VehicleSDF: A 3D generative model for constrained engineering design via surrogate modeling
- URL: http://arxiv.org/abs/2410.18986v1
- Date: Wed, 09 Oct 2024 16:59:24 GMT
- Title: VehicleSDF: A 3D generative model for constrained engineering design via surrogate modeling
- Authors: Hayata Morita, Kohei Shintani, Chenyang Yuan, Frank Permenter,
- Abstract summary: This work explores the use of 3D generative models to explore the design space in the context of vehicle development.
We generate diverse 3D models of cars that meet a given set of geometric specifications.

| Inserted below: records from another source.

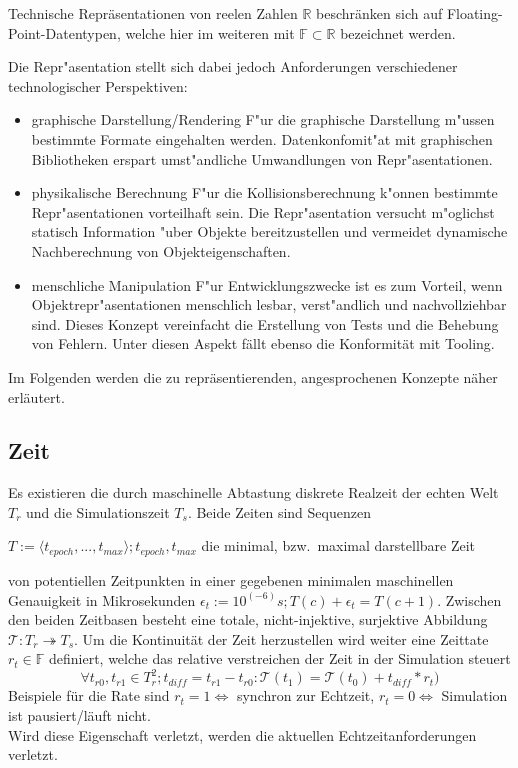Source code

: Technische Repräsentationen von reelen Zahlen $\mathbb{R}$ beschränken sich auf Floating-Point-Datentypen, welche hier im weiteren mit $\mathbb{F} \subset \mathbb{R}$ bezeichnet werden.

Die Repr"asentation stellt sich dabei jedoch Anforderungen verschiedener technologischer Perspektiven:
		\begin{itemize}
			\item graphische Darstellung/Rendering
				F"ur die graphische Darstellung m"ussen bestimmte Formate eingehalten werden. Datenkonfomit"at mit graphischen Bibliotheken erspart umst"andliche Umwandlungen von Repr"asentationen.
			\item physikalische Berechnung
				F"ur die Kollisionsberechnung k"onnen bestimmte Repr"asentationen vorteilhaft sein. Die Repr"asentation versucht m"oglichst statisch Information "uber Objekte bereitzustellen und vermeidet dynamische Nachberechnung von Objekteigenschaften.
			\item menschliche Manipulation
				F"ur Entwicklungszwecke ist es zum Vorteil, wenn Objektrepr"asentationen menschlich lesbar, verst"andlich und nachvollziehbar sind. Dieses Konzept vereinfacht die Erstellung von Tests und die Behebung von Fehlern. Unter diesen Aspekt fällt ebenso die Konformität mit Tooling.
		\end{itemize}

Im Folgenden werden die zu repräsentierenden, angesprochenen Konzepte näher erläutert.

\subsection{Zeit}
Es existieren die durch maschinelle Abtastung diskrete Realzeit der echten Welt $T_r$ und die Simulationszeit $T_s$. Beide Zeiten sind Sequenzen 
\begin{center}
$T:=\langle t_{epoch}, ..., t_{max} \rangle ; t_{epoch}, t_{max}$ die minimal, bzw.~maximal darstellbare Zeit
\end{center} 
von potentiellen Zeitpunkten in einer gegebenen minimalen maschinellen Genauigkeit in Mikrosekunden $\epsilon_t:=10^(-6)s ; T(c) + \epsilon_t = T(c+1)$.
Zwischen den beiden Zeitbasen besteht eine totale, nicht-injektive, surjektive Abbildung $\mathcal{T}:T_r \twoheadrightarrow T_s$.
Um die Kontinuität der Zeit herzustellen wird weiter eine Zeittate $r_t \in \mathbb{F}$ definiert, welche das relative verstreichen der Zeit in der Simulation steuert $$\forall t_{r0},  t_{r1} \in T_r^2 ; t_{diff}=t_{r1}-t_{r0} : \mathcal{T}(t_1) = \mathcal{T}(t_0) + t_{diff}*r_t)$$
Beispiele für die Rate sind $r_t = 1 \Leftrightarrow$ synchron zur Echtzeit, $r_t = 0 \Leftrightarrow$ Simulation ist pausiert/läuft nicht.\\
Wird diese Eigenschaft verletzt, werden die aktuellen Echtzeitanforderungen verletzt.

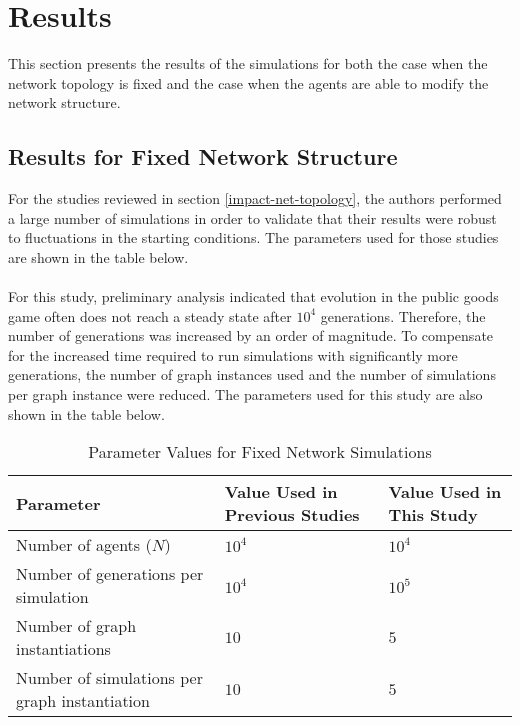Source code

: \documentclass{article}
\begin{document}
	\section{Results}
	This section presents the results of the simulations for both the case when the network topology is fixed and the case when the agents are able to modify the network structure.

	\subsection{Results for Fixed Network Structure}
	For the studies reviewed in section \ref{impact-net-topology}, the authors performed a large number of simulations in order to validate that their results were robust to fluctuations in the starting conditions.  The parameters used for those studies are shown in the table below.
	\paragraph{}For this study, preliminary analysis indicated that evolution in the public goods game often does not reach a steady state after $10^4$ generations.  Therefore, the number of generations was increased by an order of magnitude.  To compensate for the increased time required to run simulations with significantly more generations, the number of graph instances used and the number of simulations per graph instance were reduced.  The parameters used for this study are also shown in the table below.

	\begin{table}[h!]
		\begin{center}
		\begin{tabu} to \textwidth {X[0.66,l,m]X[0.17,c,m]X[0.17,c,m]}
		\toprule
		Parameter&Value Used in Previous Studies&Value Used in This Study\\
		\midrule
		Number of agents ($N$)&$10^4$&$10^4$\\
		Number of generations per simulation&$10^4$&$10^5$\\
		Number of graph instantiations&$10$&$5$\\
		Number of simulations per graph instantiation&$10$&$5$\\
		\bottomrule
		\end{tabu}
		\caption{Parameter Values for Fixed Network Simulations}
		\end{center}
	\end{table}
\end{document}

We also obtain quick estimates of performance parameters such as aerodynamic drag.
- Score: 3.746111274696241
- License:
- Abstract: A main challenge in mechanical design is to efficiently explore the design space while satisfying engineering constraints. This work explores the use of 3D generative models to explore the design space in the context of vehicle development, while estimating and enforcing engineering constraints. Specifically, we generate diverse 3D models of cars that meet a given set of geometric specifications, while also obtaining quick estimates of performance parameters such as aerodynamic drag. For this, we employ a data-driven approach (using the ShapeNet dataset) to train VehicleSDF, a DeepSDF based model that represents potential designs in a latent space witch can be decoded into a 3D model. We then train surrogate models to estimate engineering parameters from this latent space representation, enabling us to efficiently optimize latent vectors to match specifications. Our experiments show that we can generate diverse 3D models while matching the specified geometric parameters. Finally, we demonstrate that other performance parameters such as aerodynamic drag can be estimated in a differentiable pipeline.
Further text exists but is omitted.